Author Dr Izaskun Jiménez-Serra, also a researcher at the Center for Astrobiology of the Spanish National Research Council, said: ‘We have so far discovered several simple precursors of ribonucleotides, the building blocks of RNA.

‘But there are still important missing molecules that are difficult to detect.

‘We know, for example, that life on Earth probably also required other molecules, such as lipids, which are responsible for the formation of the first cells.

“Therefore, we also need to focus on understanding how lipids can be formed from simpler precursors available in the interstellar medium.”

The study is published in the journal Frontiers.

DNA AND RNA EXPLAINED: THE MOLECULES CONTAINING THE GENETIC INFORMATION FOR LIFE

DNA – deoxyribonucleic acid – is commonly known as the molecule found in the nucleus of all our cells that contains genetic information.

It is shaped like a double helix and is made of small sections called nucleotides.

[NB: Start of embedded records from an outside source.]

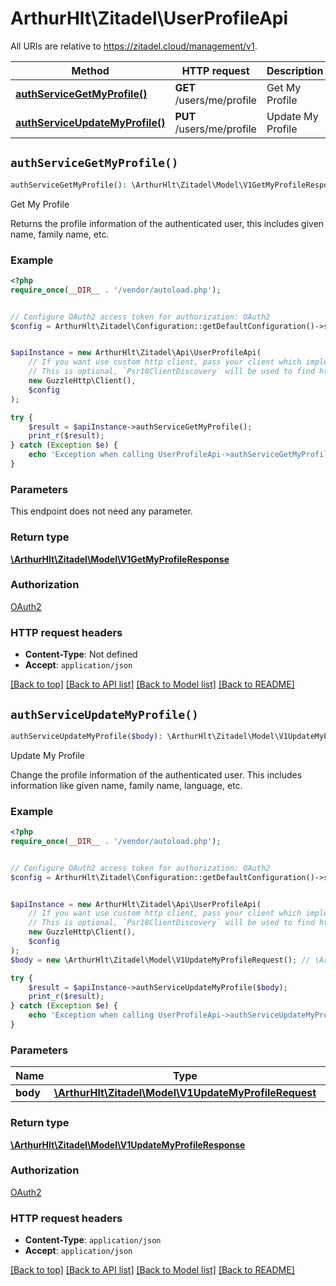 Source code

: # ArthurHlt\Zitadel\UserProfileApi

All URIs are relative to https://zitadel.cloud/management/v1.

Method | HTTP request | Description
------------- | ------------- | -------------
[**authServiceGetMyProfile()**](UserProfileApi.md#authServiceGetMyProfile) | **GET** /users/me/profile | Get My Profile
[**authServiceUpdateMyProfile()**](UserProfileApi.md#authServiceUpdateMyProfile) | **PUT** /users/me/profile | Update My Profile


## `authServiceGetMyProfile()`

```php
authServiceGetMyProfile(): \ArthurHlt\Zitadel\Model\V1GetMyProfileResponse
```

Get My Profile

Returns the profile information of the authenticated user, this includes given name, family name, etc.

### Example

```php
<?php
require_once(__DIR__ . '/vendor/autoload.php');


// Configure OAuth2 access token for authorization: OAuth2
$config = ArthurHlt\Zitadel\Configuration::getDefaultConfiguration()->setAccessToken('YOUR_ACCESS_TOKEN');


$apiInstance = new ArthurHlt\Zitadel\Api\UserProfileApi(
    // If you want use custom http client, pass your client which implements `Psr\Http\Client\ClientInterface`.
    // This is optional, `Psr18ClientDiscovery` will be used to find http client. For instance `GuzzleHttp\Client` implements that interface
    new GuzzleHttp\Client(),
    $config
);

try {
    $result = $apiInstance->authServiceGetMyProfile();
    print_r($result);
} catch (Exception $e) {
    echo 'Exception when calling UserProfileApi->authServiceGetMyProfile: ', $e->getMessage(), PHP_EOL;
}
```

### Parameters

This endpoint does not need any parameter.

### Return type

[**\ArthurHlt\Zitadel\Model\V1GetMyProfileResponse**](../Model/V1GetMyProfileResponse.md)

### Authorization

[OAuth2](../../README.md#OAuth2)

### HTTP request headers

- **Content-Type**: Not defined
- **Accept**: `application/json`

[[Back to top]](#) [[Back to API list]](../../README.md#endpoints)
[[Back to Model list]](../../README.md#models)
[[Back to README]](../../README.md)

## `authServiceUpdateMyProfile()`

```php
authServiceUpdateMyProfile($body): \ArthurHlt\Zitadel\Model\V1UpdateMyProfileResponse
```

Update My Profile

Change the profile information of the authenticated user. This includes information like given name, family name, language, etc.

### Example

```php
<?php
require_once(__DIR__ . '/vendor/autoload.php');


// Configure OAuth2 access token for authorization: OAuth2
$config = ArthurHlt\Zitadel\Configuration::getDefaultConfiguration()->setAccessToken('YOUR_ACCESS_TOKEN');


$apiInstance = new ArthurHlt\Zitadel\Api\UserProfileApi(
    // If you want use custom http client, pass your client which implements `Psr\Http\Client\ClientInterface`.
    // This is optional, `Psr18ClientDiscovery` will be used to find http client. For instance `GuzzleHttp\Client` implements that interface
    new GuzzleHttp\Client(),
    $config
);
$body = new \ArthurHlt\Zitadel\Model\V1UpdateMyProfileRequest(); // \ArthurHlt\Zitadel\Model\V1UpdateMyProfileRequest

try {
    $result = $apiInstance->authServiceUpdateMyProfile($body);
    print_r($result);
} catch (Exception $e) {
    echo 'Exception when calling UserProfileApi->authServiceUpdateMyProfile: ', $e->getMessage(), PHP_EOL;
}
```

### Parameters

Name | Type | Description  | Notes
------------- | ------------- | ------------- | -------------
 **body** | [**\ArthurHlt\Zitadel\Model\V1UpdateMyProfileRequest**](../Model/V1UpdateMyProfileRequest.md)|  |

### Return type

[**\ArthurHlt\Zitadel\Model\V1UpdateMyProfileResponse**](../Model/V1UpdateMyProfileResponse.md)

### Authorization

[OAuth2](../../README.md#OAuth2)

### HTTP request headers

- **Content-Type**: `application/json`
- **Accept**: `application/json`

[[Back to top]](#) [[Back to API list]](../../README.md#endpoints)
[[Back to Model list]](../../README.md#models)
[[Back to README]](../../README.md)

Each nucleotide contains a nucleobase, a sugar and a phosphate group.

The sugar component in this particular molecule is called deoxyribose and forms the D in DNA.

This is a cyclic carbon-based chemical with five carbon atoms arranged as a pentagon.

At the second carbon atom is a single hydrogen atom in deoxyribose.

An extra oxygen can also be added to this.

In this case, the oxygenated chemical then forms what is known simply as ribose – the R in RNA.

The deoxy prefix literally means: without oxygen

Shape of RNA and DNA

Ribose can do almost everything that deoxyribose can and also codes for genetic information in some cells and organisms.

When the oxygen is present, it drastically changes how the chemicals bind and sit next to other molecules.

When oxygen is present – in RNA – it can take different forms.

When oxygen is not present at this specific location – in DNA – the molecule forms the iconic double helix.

Use of RNA

DNA is often broken down into RNA and read by the cells to translate and transcribe the genetic code to make proteins and other molecules essential for life.

RNA uses three of the same base pairs as DNA: Cytosine, Guanine, Adenine.

The other base pair, Thymine, is exchanged in RNA for Uracil.

RNA is also commonly found in simpler organisms, such as bacteria.

It is often also a virus, with hepatitis, flu and HIV all forms of RNA.

Mitochondrial RNA

All animal cells use DNA, with one notable exception: the mitochondria.

Mitochondria are the powerhouses of the cell, converting glucose to pyruvate and then to adenosine triphosphate (ATP) via the Krebs cycle.

This process is all done in this one organelle in the cells and ATP is the universal form of energy and is used by every aerobic organism.

Inside the mitochondria is a small strand of RNA that is unique in the animal kingdom.

It is passed on exclusively from the mother (the father lives in the sperm but is dissolved during fertilization) and allows humans to trace their maternal lineage through time.